Serdal Sertdemir is a Rotterdam based artist. He works at the intersection between jewellery craftsmanship and contemporary art. Serdal’s designs are raw, clean and emphasise the natural qualities of the metals he works with. His current works are made of copper, brass, silver and stones such as Cabochon and Brilliant diamond cut. Serdal also hosts Jellewey workshops where you can learn more about the metals, make your own jewel with the materials he provides or bring your own jewel to modify. Next workshop 29 AUG more info here.

Lichun Tseng
Lichun Tseng is a Taiwanese artist/filmmaker based in Rotterdam. In her works, She is interested in searching for the experience of the vital dimensions of life, absorbing and partaking in it, grasping its wholeness; in which exploration and reflective contemplation are profound mental drives. She has explored this research and practice mainly through 16mm film, installation, performance, and painting. She is one of the active members of an artist-run lab, Filmwerkplaats at WORM, where she has been developed her films and supported other artists’ films with Do-it-yourself method since 2009. Her works have been shown nationally and internationally, including the New York film festival, Internation film festival Rotterdam, International Short Film Festival Oberhausen, and others.

Screening of:
Remnant from echo and shadow
16mm | optical sound | black and white | 20min | 2020

Who is moving?
How do we start, continue, and end?
It is a search, research, and a process of the unknown and the unconscious; the full and the empty; the momentary and the eternal, which explores the space between the visible and invisible in reflection and connection.

Ratri Notosudirdjo

The work always gets involved in a social confrontation hidden deep within layers. A lot of this can be traced to my upbringing. I’m an inbetweener (or a third-space occupier) and my identity tends to fluctuate. I flirt a lot with softness and rigidity, and contradictive tensions of these likes because sitting amidst them seems to be where all the action is happening.
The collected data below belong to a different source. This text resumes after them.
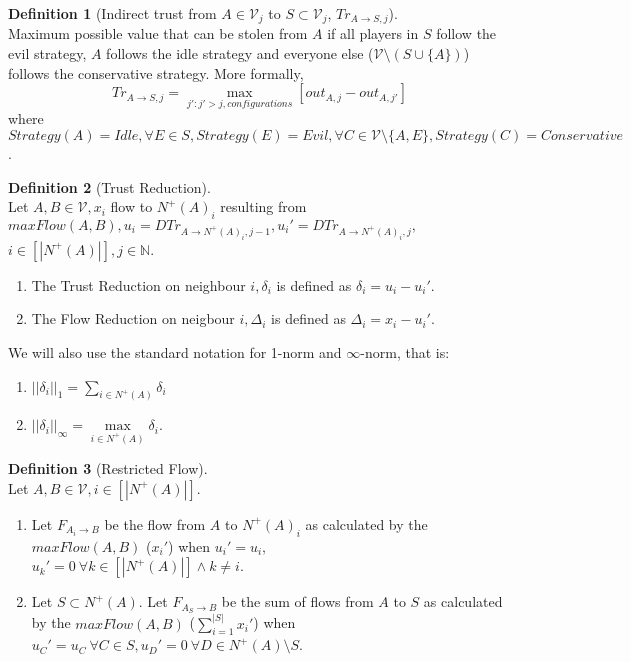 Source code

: \documentclass[11pt]{article}
\theoremstyle{definition}
\newtheorem{definition}{Definition}[section]
\theoremstyle{corollary}
\theoremstyle{lemma}
\begin{document}
     \begin{definition}[Indirect trust from $A \in \mathcal{V}_j$ to $S \subset \mathcal{V}_j$, $Tr_{A \rightarrow S, j}$]
        \ \\Maximum possible value that can be stolen from $A$ if all players in $S$ follow the evil strategy, $A$ follows
        the idle strategy and everyone else ($\mathcal{V} \setminus (S \cup \{A\})$) follows the conservative strategy. More
        formally, $$Tr_{A \rightarrow S, j} = \max\limits_{j' : j' > j, configurations}{[out_{A,j} - out_{A,j'}]}$$ where
        $Strategy(A) = Idle, \forall E \in S, Strategy(E) = Evil,
        \forall C \in \mathcal{V} \setminus \{A,E\}, Strategy(C) = Conservative$.
     \end{definition}
     \begin{definition}[Trust Reduction] \ \\
        Let $A, B \in \mathcal{V}, x_i$ flow to $N^{+}(A)_i$ resulting from $maxFlow(A,B), u_i =
        DTr_{A \rightarrow N^{+}(A)_i,j-1}, u_i' = DTr_{A \rightarrow N^{+}(A)_i,j},$ \\ $i \in [|N^{+}(A)|],
        j \in \mathbb{N}$.
        \begin{enumerate}
           \item The Trust Reduction on neighbour $i, \delta_i$ is defined as $\delta_i = u_i - u_i'$.
           \item The Flow Reduction on neigbour $i, \Delta_i$ is defined as $\Delta_i = x_i - u_i'$.
        \end{enumerate}
        We will also use the standard notation for 1-norm and $\infty$-norm, that is:
        \begin{enumerate}
           \item $||\delta_i||_1 = \sum\limits_{i \in N^{+}(A)}\delta_i$
           \item $||\delta_i||_\infty = \max\limits_{i \in N^{+}(A)}\delta_i$.
        \end{enumerate}
     \end{definition}
     \begin{definition}[Restricted Flow] \ \\
        Let $A, B \in \mathcal{V}, i \in [|N^{+}(A)|]$.
        \begin{enumerate}
           \item Let $F_{A_i \rightarrow B}$ be the flow from $A$ to $N^{+}(A)_i$ as calculated by the $maxFlow(A,B)$
              ($x_i'$) when $u_i' = u_i,$ \\ $u_k' = 0 \:\forall k \in [|N^{+}(A)|] \wedge k \neq i$.
           \item Let $S \subset N^{+}(A)$. Let $F_{A_S \rightarrow B}$ be the sum of flows from $A$ to $S$ as
              calculated by the $maxFlow(A,B)$ ($\sum\limits_{i=1}^{|S|}x_i'$) when $u_C' = u_C \: \forall C \in S,
              u_D' = 0 \: \forall D \in N^{+}(A) \setminus S$.
        \end{enumerate}
     \end{definition}
\end{document}
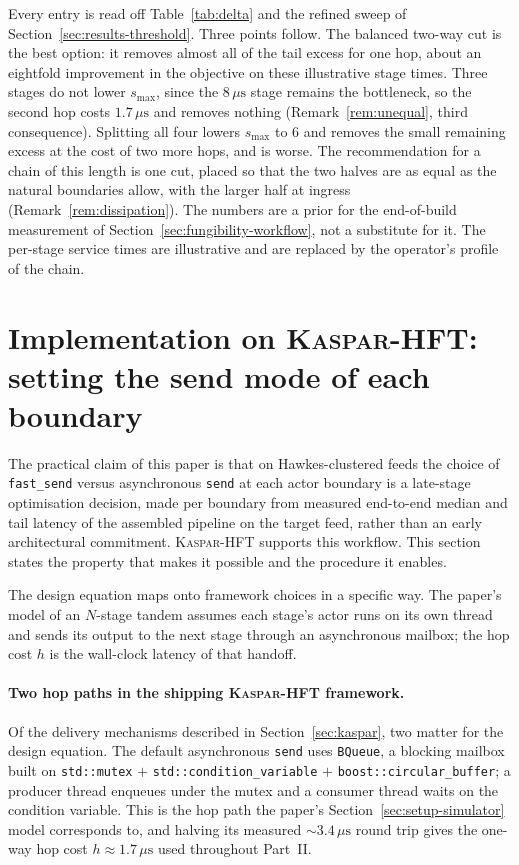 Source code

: \documentclass[11pt]{article}
\newcommand{\kasparhft}{\textsc{Kaspar-HFT}}
\begin{document}
Every entry is read off Table~\ref{tab:delta} and the refined sweep of
Section~\ref{sec:results-threshold}. Three points follow. The balanced two-way cut is the
best option: it removes almost all of the tail excess for one hop, about an eightfold
improvement in the objective on these illustrative stage times. Three stages do not lower $s_{\max}$, since the $8\,\mu\mathrm{s}$ stage
remains the bottleneck, so the second hop costs $1.7\,\mu\mathrm{s}$ and removes nothing
(Remark~\ref{rem:unequal}, third consequence). Splitting all four lowers $s_{\max}$ to $6$
and removes the small remaining excess at the cost of two more hops, and is worse. The recommendation for a chain of this length is one cut, placed so that the two
halves are as equal as the natural boundaries allow, with the larger half at ingress
(Remark~\ref{rem:dissipation}). The numbers are a prior for the end-of-build measurement
of Section~\ref{sec:fungibility-workflow}, not a substitute for it. The per-stage service
times are illustrative and are replaced by the operator's profile of the chain.

\section{Implementation on \kasparhft{}: setting the send mode of each boundary}
\label{sec:implementation}
\label{sec:fungibility}

The practical claim of this paper is that on Hawkes-clustered feeds the choice of
\texttt{fast\_send} versus asynchronous \texttt{send} at each actor boundary is a
late-stage optimisation decision, made per boundary from measured end-to-end median and
tail latency of the assembled pipeline on the target feed, rather than an early
architectural commitment. \kasparhft{} supports this workflow. This section states the
property that makes it possible and the procedure it enables.

The design equation maps onto framework choices in a specific way. The paper's model of an
$N$-stage tandem assumes each stage's actor runs on its own thread and sends its output to
the next stage through an asynchronous mailbox; the hop cost $h$ is the wall-clock
latency of that handoff.

\paragraph{Two hop paths in the shipping \kasparhft{} framework.} Of the delivery
mechanisms described in Section~\ref{sec:kaspar}, two matter for the design equation. The
default asynchronous \texttt{send} uses \texttt{BQueue}, a blocking mailbox built on
\texttt{std::mutex} $+$ \texttt{std::condition\_variable} $+$
\texttt{boost::circular\_buffer}; a producer thread enqueues under the mutex and a
consumer thread waits on the condition variable. This is the hop path the paper's
Section~\ref{sec:setup-simulator} model corresponds to, and halving its measured $\sim
3.4\,\mu\mathrm{s}$ round trip gives the one-way hop cost $h \approx 1.7\,\mu\mathrm{s}$
used throughout Part~II.
\end{document}
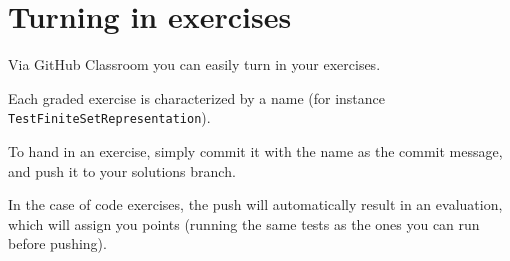 
\section{Turning in exercises}\label{sec:handin_instructions}

Via GitHub Classroom you can easily turn in your exercises.

Each graded exercise is characterized by a name (for instance \texttt{Test\-Finite\-Set\-Representation}).

To hand in an exercise, simply commit it with the name as the commit message, and push it to your solutions branch.

In the case of code exercises, the push will automatically result in an evaluation, which will assign you points (running the same tests as the ones you can run before pushing).
  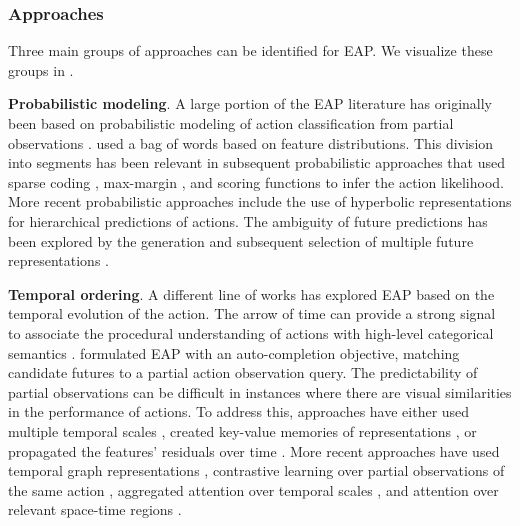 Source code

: \subsubsection{Approaches}

Three main groups of approaches can be identified for EAP. We visualize these groups in .

\noindent
\textbf{Probabilistic modeling}. A large portion of the EAP literature has originally been based on probabilistic modeling of action classification from partial observations \citep{cao2013recognize,hoai2014max,li2012modeling,li2014prediction,ryoo2011human}. \citet{ryoo2011human} used a bag of words based on feature distributions. This division into segments has been relevant in subsequent probabilistic approaches that used sparse coding \citep{cao2013recognize}, max-margin \citep{hoai2014max}, and scoring functions \citep{li2012modeling,li2014prediction} to infer the action likelihood. More recent probabilistic approaches include the use of hyperbolic representations \citep{suris2021learning} for hierarchical predictions of actions. The ambiguity of future predictions has been explored by the generation and subsequent selection of multiple future representations \citep{chen2022ambiguousness}.


\noindent
\textbf{Temporal ordering}. A different line of works has explored EAP based on the temporal evolution of the action. The arrow of time \citep{pickup2014seeing} can provide a strong signal to associate the procedural understanding of actions with high-level categorical semantics \citep{misra2016shuffle,zhou2015temporal}. \citet{xu2015activity} formulated EAP with an auto-completion objective, matching candidate futures to a partial action observation query. The predictability of partial observations can be difficult in instances where there are visual similarities in the performance of actions. To address this, approaches have either used multiple temporal scales \citep{kong2014discriminative}, created key-value memories of representations \citep{kong2018action}, or propagated the features' residuals over time \citep{zhao2019spatiotemporal}. More recent approaches have used temporal graph representations \citep{wu2021spatial,wu2021anticipating}, contrastive learning over partial observations of the same action \citep{wang2023magi}, aggregated attention over temporal scales \citep{stergiou2023wisdom}, and attention over relevant space-time regions \citep{rangrej2023glitr}.


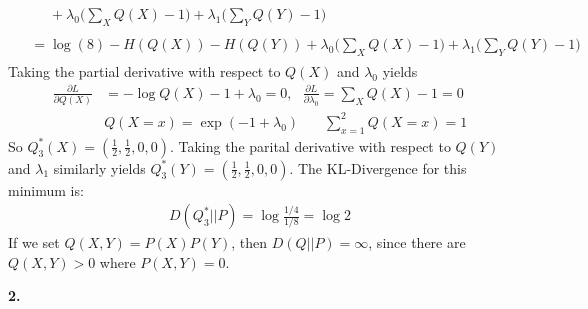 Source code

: \documentclass{article}
\begin{document}
\begin{enumerate}[(a)]
\begin{align*}
\begin{split}
                & \ \ \ \  \ \ + \lambda_0 \bigg( \sum_{X} Q(X) - 1 \bigg) + \lambda_1 \bigg( \sum_{Y} Q(Y) - 1 \bigg)
        \end{split}\\[0.5ex]
        \begin{split}
            {}&= \log(8) - H(Q(X)) - H(Q(Y)) +  \lambda_0 \bigg( \sum_{X} Q(X) - 1 \bigg) + \lambda_1 \bigg( \sum_{Y} Q(Y) - 1 \bigg) 
        \end{split}
    \end{align*}
    Taking the partial derivative with respect to $Q(X)$ and $\lambda_0$ yields \begin{align*}
        \frac{\partial L}{\partial Q(X)} &= - \log Q(X) - 1 + \lambda_0 = 0 , \ \ \ \frac{\partial L}{\partial \lambda_0} =  \sum_{X}Q(X) - 1 = 0\\[1.0ex]
        &Q(X = x) = \exp(-1 + \lambda_0) \ \ \ \ \ \ \ \ \sum_{x = 1}^{2}Q(X = x) = 1 
    \end{align*}
    So $Q^*_3(X) = (\frac{1}{2}, \frac{1}{2}, 0, 0)$. Taking the parital derivative with respect to $Q(Y)$ and $\lambda_1$ similarly yields $Q^*_3(Y) = (\frac{1}{2}, \frac{1}{2}, 0, 0)$. The KL-Divergence for this minimum is: \begin{align*}
        D(Q^*_3 || P) =  \log \frac{1/4}{1/8} = \log 2
    \end{align*}
    If we set $Q(X, Y) = P(X)P(Y)$, then $D(Q||P) = \infty$, since there are $Q(X, Y) > 0$ where $P(X, Y) = 0$. 
\end{enumerate}
\textbf{2.} 
\end{document}
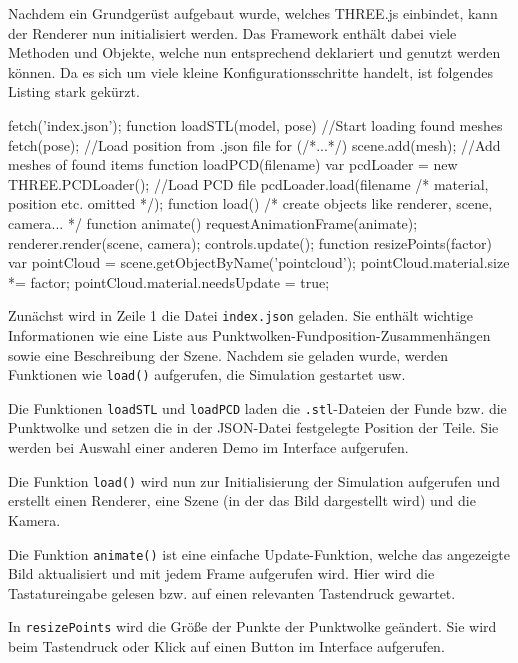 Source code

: Nachdem ein Grundgerüst aufgebaut wurde, welches THREE.js einbindet, kann der Renderer nun initialisiert werden. Das Framework
enthält dabei viele Methoden und Objekte, welche nun entsprechend deklariert und
genutzt werden können. Da es sich um viele kleine Konfigurationsschritte handelt,
ist folgendes Listing stark gekürzt.

\begin{code}[language=javascript, caption={Initialisierung von \texttt{THREE.js}}]
fetch('index.json');
function loadSTL(model, pose) { //Start loading found meshes
	fetch(pose); //Load position from .json file
	for (/*...*/) {
		scene.add(mesh); //Add meshes of found items
	}
}
function loadPCD(filename) {
	var pcdLoader = new THREE.PCDLoader(); //Load PCD file
	pcdLoader.load(filename /* material, position etc. omitted */);
}
function load() {
	/* create objects like renderer, scene, camera... */
}
function animate() {
	requestAnimationFrame(animate);
	renderer.render(scene, camera);
	controls.update();
}
function resizePoints(factor) {
	var pointCloud = scene.getObjectByName('pointcloud');
	pointCloud.material.size *= factor;
	pointCloud.material.needsUpdate = true;
}
\end{code}

Zunächst wird in Zeile 1 die Datei \texttt{index.json} geladen. Sie enthält wichtige Informationen wie eine Liste aus Punktwolken-Fundposition-Zusammenhängen sowie eine Beschreibung der Szene. Nachdem sie geladen wurde, werden Funktionen wie \texttt{load()} aufgerufen, die Simulation gestartet usw.

Die Funktionen \texttt{loadSTL} und \texttt{loadPCD} laden die \texttt{.stl}-Dateien der Funde bzw. die Punktwolke und setzen die in der JSON-Datei festgelegte Position der Teile. Sie werden bei Auswahl einer anderen Demo im Interface aufgerufen.

Die Funktion \texttt{load()} wird nun zur Initialisierung der Simulation aufgerufen und erstellt
einen Renderer, eine Szene (in der das Bild dargestellt wird) und die Kamera.

Die Funktion \texttt{animate()} ist eine einfache Update-Funktion, welche das
angezeigte Bild aktualisiert und mit jedem Frame aufgerufen wird. Hier wird
die Tastatureingabe gelesen bzw. auf einen relevanten Tastendruck gewartet.

In \texttt{resizePoints} wird die Größe der Punkte der Punktwolke geändert. Sie wird beim Tastendruck oder Klick auf einen Button im Interface aufgerufen.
It began to play a big role in my storytelling and through these thick layers of symbolism, metaphors and analogies I hope to stimulate the viewer into the situation. Just as one gets sucked into reading, perhaps one could get stuck in a stimulus I created.

Werner van der Zwan
In this theatre piece thrown-away objects are morphed into personalities with windshield washer motors from the scrapyard. Movement and posture express their distinct characters. These characters come to life in a play where they experience desire, aggression and disability. Broken, out of fashion or simply out of place, the objects now fend for themselves.

Bart van de Dood
Is a design student currently studying at the Willem de Kooning academy in Rotterdam. He makes bold and expressive designs that address societal matters with a humorous tone.

EyeRod Collective (Davide Amato & Polly Joy Wilson)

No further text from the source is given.